Looking at the forest of tower cranes that litter our landscape, one wonders whether there is in fact a demand for all the property going up. Does the number of persons living on this island and the population growth justify the development taking place? The answer would probably be yes, because there is, notwithstanding everything, a ready market. But who is making the market?
When we are abroad, nowhere do we see in any EU town or district with a population of 500,000 similar to ours so many tower cranes on concrete platforms in the middle of the streets, concrete mixers, traffic diversions and other inconveniences that we experience here. But they are still able to build all the apartments, houses and offices that their society needs. Why do we have to be so disorganised and different?
The former finance minister had stated that, per capita, cash in hand in Malta exceeds that held in any other country. It is therefore not surprising that there is in Malta a generation of nouveau riche and speculators sitting on piles of cash which they need to get rid of by finding the right investment. Buying jewellery, expensive cars or yachts will not solve their problem. Depositing their cash in banks is difficult due to strict money-laundering rules and perhaps because of the provenance of their cash. The best remaining option for them is to invest in property where part settlement in cash under the table to masons, tradesmen and suppliers could be a bit easier. Perhaps this explains why the demand side of the market is so strong.
Parallel with this situation we have a property market which does not offer enough basic accommodation which the less fortunate can afford to rent or buy, while high-quality properties for the better-off are abundant. Are we, as a nation, producing more of what is already sufficient and less or nothing of what we need?
I am not implying that developers do not have a right to look for opportunities to buy town houses or other spaces to convert into highly finished units. But then neither do we need to make any compromise where outside development zones (ODZ) are involved. We live on an island with an extremely high population density and where 33 per cent of the land is built up. Land and open spaces are precious. Are we cluttering what is left of our countryside unnecessarily? Are we allowing the North Harbour and other plans to fall into desuetude to accommodate the property developers and speculators? How are we allowing this to happen?
It is evident that the dice are loaded in favour of the developers and the government is to blame for this
As a start, the government, with planned foresight, separated the functions of the Environment Authority (ERA) from those of the Planning Authority (PA) ostensibly to do away with bureaucracy and red tape. But everybody knows why this happened. In addition, the PA chairman chosen for the job stated that we must accept the present level of construction as an inevitable modern sign of progress. A person with such a forma mentis should not chair the PA. But the government thinks otherwise. Moreover, if all fails, “parallel lines can still meet in an unofficial way” so that building permits will continue to be churned out; never mind the aesthetics! It is evident that the dice are loaded in favour of the developers and the government is to blame for this.

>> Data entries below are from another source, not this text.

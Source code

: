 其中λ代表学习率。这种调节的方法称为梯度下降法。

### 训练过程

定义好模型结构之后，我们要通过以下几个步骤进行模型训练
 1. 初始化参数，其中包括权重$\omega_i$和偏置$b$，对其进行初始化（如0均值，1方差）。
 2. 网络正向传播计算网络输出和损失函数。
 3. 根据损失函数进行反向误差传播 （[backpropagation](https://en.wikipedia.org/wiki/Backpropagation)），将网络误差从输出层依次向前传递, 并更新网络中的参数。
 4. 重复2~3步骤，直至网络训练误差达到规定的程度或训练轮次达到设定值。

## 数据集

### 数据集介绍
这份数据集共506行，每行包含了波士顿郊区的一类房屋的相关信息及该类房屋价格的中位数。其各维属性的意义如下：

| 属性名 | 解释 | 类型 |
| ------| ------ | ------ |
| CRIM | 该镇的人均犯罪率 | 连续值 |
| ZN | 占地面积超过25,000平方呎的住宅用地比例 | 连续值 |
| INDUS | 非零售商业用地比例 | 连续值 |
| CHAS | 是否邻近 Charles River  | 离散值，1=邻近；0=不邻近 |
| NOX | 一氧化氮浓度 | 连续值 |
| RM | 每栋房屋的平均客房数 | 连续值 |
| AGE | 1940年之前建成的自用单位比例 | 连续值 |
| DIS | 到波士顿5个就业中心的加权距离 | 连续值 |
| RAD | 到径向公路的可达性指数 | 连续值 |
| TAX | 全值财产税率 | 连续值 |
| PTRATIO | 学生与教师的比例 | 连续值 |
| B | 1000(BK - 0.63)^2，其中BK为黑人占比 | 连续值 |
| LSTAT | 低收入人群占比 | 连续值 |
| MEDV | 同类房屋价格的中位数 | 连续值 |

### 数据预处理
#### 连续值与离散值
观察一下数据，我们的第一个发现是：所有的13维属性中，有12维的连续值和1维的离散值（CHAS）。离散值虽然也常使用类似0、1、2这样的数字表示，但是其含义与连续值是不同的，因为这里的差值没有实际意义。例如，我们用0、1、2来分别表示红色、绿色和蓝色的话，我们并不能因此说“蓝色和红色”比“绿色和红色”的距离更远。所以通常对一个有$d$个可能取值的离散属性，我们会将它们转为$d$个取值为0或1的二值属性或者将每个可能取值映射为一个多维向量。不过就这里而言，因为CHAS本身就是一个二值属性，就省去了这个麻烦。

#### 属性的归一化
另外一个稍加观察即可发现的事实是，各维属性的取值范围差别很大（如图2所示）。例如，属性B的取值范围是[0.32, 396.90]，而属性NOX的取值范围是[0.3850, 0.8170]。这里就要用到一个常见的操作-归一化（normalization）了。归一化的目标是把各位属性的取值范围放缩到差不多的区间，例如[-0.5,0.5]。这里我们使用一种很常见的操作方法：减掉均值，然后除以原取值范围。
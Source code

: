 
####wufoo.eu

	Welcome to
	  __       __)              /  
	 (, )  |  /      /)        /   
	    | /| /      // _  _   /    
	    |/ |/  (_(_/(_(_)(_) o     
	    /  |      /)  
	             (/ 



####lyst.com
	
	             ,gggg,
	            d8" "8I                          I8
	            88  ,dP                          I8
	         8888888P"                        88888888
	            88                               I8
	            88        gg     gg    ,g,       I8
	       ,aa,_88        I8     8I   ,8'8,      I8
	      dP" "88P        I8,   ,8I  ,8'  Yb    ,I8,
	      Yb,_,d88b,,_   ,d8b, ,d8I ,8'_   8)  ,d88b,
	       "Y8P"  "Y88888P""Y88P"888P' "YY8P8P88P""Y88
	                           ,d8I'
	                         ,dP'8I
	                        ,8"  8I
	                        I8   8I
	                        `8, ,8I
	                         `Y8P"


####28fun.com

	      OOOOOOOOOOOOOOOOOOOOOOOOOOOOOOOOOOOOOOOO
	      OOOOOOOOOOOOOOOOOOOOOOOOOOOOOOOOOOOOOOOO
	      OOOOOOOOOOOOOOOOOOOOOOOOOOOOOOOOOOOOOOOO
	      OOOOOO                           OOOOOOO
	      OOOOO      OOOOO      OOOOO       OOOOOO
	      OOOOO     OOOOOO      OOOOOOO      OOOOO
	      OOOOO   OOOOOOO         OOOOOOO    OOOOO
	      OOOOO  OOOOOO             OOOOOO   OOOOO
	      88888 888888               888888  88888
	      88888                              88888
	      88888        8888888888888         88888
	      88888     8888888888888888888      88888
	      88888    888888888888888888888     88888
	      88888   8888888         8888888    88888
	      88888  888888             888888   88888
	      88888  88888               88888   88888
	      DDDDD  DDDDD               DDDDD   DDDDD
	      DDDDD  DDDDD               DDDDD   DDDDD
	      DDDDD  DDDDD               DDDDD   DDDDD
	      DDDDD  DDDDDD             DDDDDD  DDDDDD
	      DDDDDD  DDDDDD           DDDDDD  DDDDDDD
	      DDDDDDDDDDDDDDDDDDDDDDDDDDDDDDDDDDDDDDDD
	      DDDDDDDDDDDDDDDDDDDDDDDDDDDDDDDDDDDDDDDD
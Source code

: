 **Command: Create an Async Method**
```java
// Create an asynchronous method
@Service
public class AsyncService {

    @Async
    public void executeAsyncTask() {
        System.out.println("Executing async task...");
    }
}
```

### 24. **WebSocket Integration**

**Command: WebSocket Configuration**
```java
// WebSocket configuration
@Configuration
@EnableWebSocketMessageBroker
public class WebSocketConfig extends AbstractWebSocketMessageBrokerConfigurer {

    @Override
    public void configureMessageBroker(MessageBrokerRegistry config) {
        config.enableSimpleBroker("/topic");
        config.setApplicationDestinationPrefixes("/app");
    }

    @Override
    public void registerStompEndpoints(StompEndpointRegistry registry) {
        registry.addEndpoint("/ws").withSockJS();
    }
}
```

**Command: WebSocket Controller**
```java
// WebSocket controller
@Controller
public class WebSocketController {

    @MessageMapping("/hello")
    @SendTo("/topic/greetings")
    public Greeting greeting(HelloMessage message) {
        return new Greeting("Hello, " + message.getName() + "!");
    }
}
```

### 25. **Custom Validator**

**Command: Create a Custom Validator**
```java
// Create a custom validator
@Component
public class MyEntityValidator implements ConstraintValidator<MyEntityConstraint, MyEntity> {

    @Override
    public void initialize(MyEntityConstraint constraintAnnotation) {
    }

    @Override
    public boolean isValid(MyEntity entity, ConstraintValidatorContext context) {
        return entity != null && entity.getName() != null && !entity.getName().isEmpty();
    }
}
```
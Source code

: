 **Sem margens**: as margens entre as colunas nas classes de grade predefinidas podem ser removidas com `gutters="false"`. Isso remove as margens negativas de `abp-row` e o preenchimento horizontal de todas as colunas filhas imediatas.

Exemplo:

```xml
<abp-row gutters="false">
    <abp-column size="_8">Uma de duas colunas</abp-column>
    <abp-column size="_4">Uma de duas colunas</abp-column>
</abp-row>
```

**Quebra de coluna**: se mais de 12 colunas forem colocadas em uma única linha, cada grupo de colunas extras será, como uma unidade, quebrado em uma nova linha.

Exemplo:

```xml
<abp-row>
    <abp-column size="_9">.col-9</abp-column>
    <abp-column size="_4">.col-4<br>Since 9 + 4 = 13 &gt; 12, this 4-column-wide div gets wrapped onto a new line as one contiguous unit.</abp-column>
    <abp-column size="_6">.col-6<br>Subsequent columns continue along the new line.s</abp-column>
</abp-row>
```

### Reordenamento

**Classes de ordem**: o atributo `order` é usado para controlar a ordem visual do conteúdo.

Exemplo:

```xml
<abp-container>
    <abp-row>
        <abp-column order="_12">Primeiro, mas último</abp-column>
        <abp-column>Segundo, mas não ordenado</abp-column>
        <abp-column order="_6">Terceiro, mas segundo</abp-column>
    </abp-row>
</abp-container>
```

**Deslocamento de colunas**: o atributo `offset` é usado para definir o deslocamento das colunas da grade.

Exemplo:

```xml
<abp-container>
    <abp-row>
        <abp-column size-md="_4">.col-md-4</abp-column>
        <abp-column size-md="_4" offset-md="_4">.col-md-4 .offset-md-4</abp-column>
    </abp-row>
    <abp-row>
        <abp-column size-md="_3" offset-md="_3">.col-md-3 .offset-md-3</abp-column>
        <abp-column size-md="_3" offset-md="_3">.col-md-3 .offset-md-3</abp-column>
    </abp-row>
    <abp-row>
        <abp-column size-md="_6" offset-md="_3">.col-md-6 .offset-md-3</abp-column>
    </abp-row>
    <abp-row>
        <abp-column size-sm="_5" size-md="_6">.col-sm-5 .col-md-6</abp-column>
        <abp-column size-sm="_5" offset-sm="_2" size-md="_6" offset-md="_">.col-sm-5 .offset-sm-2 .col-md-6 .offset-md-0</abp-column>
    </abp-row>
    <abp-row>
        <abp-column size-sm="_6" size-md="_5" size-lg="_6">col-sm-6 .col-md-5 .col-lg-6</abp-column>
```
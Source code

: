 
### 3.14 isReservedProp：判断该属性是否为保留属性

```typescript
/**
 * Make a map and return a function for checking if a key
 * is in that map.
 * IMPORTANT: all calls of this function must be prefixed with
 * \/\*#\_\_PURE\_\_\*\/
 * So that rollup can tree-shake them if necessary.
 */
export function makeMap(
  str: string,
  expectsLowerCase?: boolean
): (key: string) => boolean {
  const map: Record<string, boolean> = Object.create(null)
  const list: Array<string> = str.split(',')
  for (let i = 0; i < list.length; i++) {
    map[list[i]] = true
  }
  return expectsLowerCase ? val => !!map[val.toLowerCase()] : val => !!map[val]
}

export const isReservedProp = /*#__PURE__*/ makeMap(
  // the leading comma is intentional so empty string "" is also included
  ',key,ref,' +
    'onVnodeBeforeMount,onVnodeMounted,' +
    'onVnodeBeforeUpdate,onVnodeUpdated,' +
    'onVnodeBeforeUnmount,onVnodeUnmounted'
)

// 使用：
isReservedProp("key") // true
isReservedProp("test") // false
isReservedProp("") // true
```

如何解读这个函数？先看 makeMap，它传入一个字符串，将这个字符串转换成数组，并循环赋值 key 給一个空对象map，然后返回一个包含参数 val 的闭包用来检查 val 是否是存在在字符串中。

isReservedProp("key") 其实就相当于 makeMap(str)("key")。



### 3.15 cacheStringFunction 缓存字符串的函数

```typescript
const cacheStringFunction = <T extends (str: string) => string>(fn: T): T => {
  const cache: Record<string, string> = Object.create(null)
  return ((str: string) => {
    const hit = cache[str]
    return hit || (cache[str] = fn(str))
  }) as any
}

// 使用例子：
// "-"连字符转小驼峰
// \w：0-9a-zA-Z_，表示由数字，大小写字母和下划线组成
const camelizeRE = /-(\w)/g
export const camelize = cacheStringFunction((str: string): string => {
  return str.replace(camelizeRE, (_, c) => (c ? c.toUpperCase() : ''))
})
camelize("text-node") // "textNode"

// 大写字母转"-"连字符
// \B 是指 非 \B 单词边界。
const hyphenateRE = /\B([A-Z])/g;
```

When Prime Minister Dom Mintoff thought that the construction barons had gone a bit too far, he did not hesitate to issue a legal notice prohibiting banks from financing the construction industry. In contrast, commercial banks these days not only have a higher percentage of property development loans in their portfolio, but they also lend on a longer-term basis.
Additionally, there is in play the powerful developers’ lobby which had and probably still has close connections to those in the corridors of power as the present Speaker of Parliament can no doubt verify. And so the construction industry moves on at a frenetic pace.
As a result, we are living as if there is no tomorrow. We are building our future on the sands of unsustainable economic patterns which have an expiry date. We are skating on thin ice or as the modern generation would say, we are running on empty while being sucked inexorably towards the eye of an all-consuming vortex of greed and individualism. And this, partly so that the rich can have opportunities where to invest their money while those in need of social housing still await the government to hand them the keys of a new, small, modest apartment.
The most obvious and simple way to rationalise and regulate the market is to implement the rules that are, or until recently were, in place. I am referring mainly to ODZ and height-limitation issues. To be able to do so, independent persons must be appointed to run the PA. The solution is already there on a plate. If there is the political will there will be a way.